One thing for sure, transgender ideology doesn’t produce good literature.
I’m all for non-binary trans-trees.
Are you herbiesexual?
No, I myself am transfinancial – a billionaire tycoon born in the body of a poor person. I identify as rich and need money to complete the process. Donations are most welcome on my Patreon site! 🙂
the party has been warning about a looming climate crisis, the results of which are now grimly playing out.
No, they aren’t. Only the untrustworthy, politically corrupted climate ‘science’ profession says they are.
No surprise. For years the Greens have supported the EU while refusing to explain how the environment benefits from transporting goods across Europe or between the UK and EU by boat.
The Labour Party is a more difficult asylum for the lunatics to take over, so they have turned to the Green Party.
The Canadian national GP is likewise fragmenting over woke issues around colour, indigeneity, etc. It is a sad remnant of a party that used to be libertarian and welcoming.
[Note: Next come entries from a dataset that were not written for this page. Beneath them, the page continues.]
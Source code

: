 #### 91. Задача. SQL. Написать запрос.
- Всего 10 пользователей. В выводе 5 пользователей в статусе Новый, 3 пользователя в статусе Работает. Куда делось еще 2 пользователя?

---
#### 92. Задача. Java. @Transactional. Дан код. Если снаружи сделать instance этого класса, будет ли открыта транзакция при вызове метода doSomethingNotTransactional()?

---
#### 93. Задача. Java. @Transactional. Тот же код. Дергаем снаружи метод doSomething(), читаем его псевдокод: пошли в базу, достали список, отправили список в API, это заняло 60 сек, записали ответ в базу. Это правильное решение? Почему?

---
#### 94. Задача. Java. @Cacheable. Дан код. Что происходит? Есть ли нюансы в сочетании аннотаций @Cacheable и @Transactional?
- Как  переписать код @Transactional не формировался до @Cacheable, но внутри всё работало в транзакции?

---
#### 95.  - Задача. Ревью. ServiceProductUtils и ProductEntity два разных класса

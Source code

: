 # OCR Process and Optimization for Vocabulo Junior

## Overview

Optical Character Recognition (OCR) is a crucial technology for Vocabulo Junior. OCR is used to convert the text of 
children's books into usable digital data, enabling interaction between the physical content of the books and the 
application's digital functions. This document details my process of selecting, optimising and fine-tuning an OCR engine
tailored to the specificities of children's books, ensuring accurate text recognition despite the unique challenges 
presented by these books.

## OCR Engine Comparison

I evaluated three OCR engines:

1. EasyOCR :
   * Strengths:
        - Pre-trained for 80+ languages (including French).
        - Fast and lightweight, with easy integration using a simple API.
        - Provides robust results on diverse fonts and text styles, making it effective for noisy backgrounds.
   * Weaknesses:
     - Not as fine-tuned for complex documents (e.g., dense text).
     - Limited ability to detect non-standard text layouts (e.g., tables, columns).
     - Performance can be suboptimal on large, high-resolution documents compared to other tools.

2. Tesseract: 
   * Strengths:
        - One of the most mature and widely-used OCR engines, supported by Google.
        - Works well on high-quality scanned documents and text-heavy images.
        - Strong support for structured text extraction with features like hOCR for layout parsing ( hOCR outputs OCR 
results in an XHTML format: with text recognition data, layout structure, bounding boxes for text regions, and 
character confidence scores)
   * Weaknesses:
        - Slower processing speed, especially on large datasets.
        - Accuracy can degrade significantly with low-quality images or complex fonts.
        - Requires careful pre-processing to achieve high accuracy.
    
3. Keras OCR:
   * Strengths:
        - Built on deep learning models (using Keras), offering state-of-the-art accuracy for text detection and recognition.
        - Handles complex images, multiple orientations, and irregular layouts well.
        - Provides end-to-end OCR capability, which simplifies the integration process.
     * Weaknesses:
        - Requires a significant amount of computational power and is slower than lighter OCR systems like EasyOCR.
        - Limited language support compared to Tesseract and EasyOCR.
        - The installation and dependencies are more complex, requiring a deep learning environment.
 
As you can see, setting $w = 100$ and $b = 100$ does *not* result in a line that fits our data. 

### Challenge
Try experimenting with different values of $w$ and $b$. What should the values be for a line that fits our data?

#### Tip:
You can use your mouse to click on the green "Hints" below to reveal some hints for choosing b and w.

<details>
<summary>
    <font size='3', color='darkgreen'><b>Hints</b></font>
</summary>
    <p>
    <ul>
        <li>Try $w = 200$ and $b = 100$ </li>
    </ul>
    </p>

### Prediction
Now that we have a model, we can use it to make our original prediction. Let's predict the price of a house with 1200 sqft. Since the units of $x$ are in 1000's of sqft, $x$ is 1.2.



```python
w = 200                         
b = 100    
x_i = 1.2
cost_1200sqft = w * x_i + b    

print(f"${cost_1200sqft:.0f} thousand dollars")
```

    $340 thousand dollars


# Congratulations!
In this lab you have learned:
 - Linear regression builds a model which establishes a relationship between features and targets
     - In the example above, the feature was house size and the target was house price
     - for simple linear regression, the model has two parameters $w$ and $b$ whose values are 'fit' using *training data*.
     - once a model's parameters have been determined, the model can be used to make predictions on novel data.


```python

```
All political parties, everywhere, rely on being perceived as trustworthy by the electorate. If a party chooses a leader who asks the electorate to believe something that seems impossible to them, i.e. that a person can define their own sex, and also asks people to change their natural language to accommodate that individual’s vanity (“they”, “them” instead of him or her) on pain of being punished if they can’t manage this, then they will consign themselves to oblivion, as people simply won’t buy into the fantasy.
If the world, or at least the world in which humankind has lived for thousands of years, is indeed about to come to an end, as the eco warriors supposedly believe, this surely is the ultimate example of fiddling while Rome burns.
The Greens have become in the UK an absurd fringe movement with little practical interest even in their supposedly key issue.
I suppose parties often go their own rather bizarre ways for all sorts of contingent historical reasons. The original Social Democrats were Marxists and the Liberals in Australia resemble more closely a Conservative Party (or at least that used to be the case). The German Greens do seem to be a far more serious political outfit than ours, with some interest in power.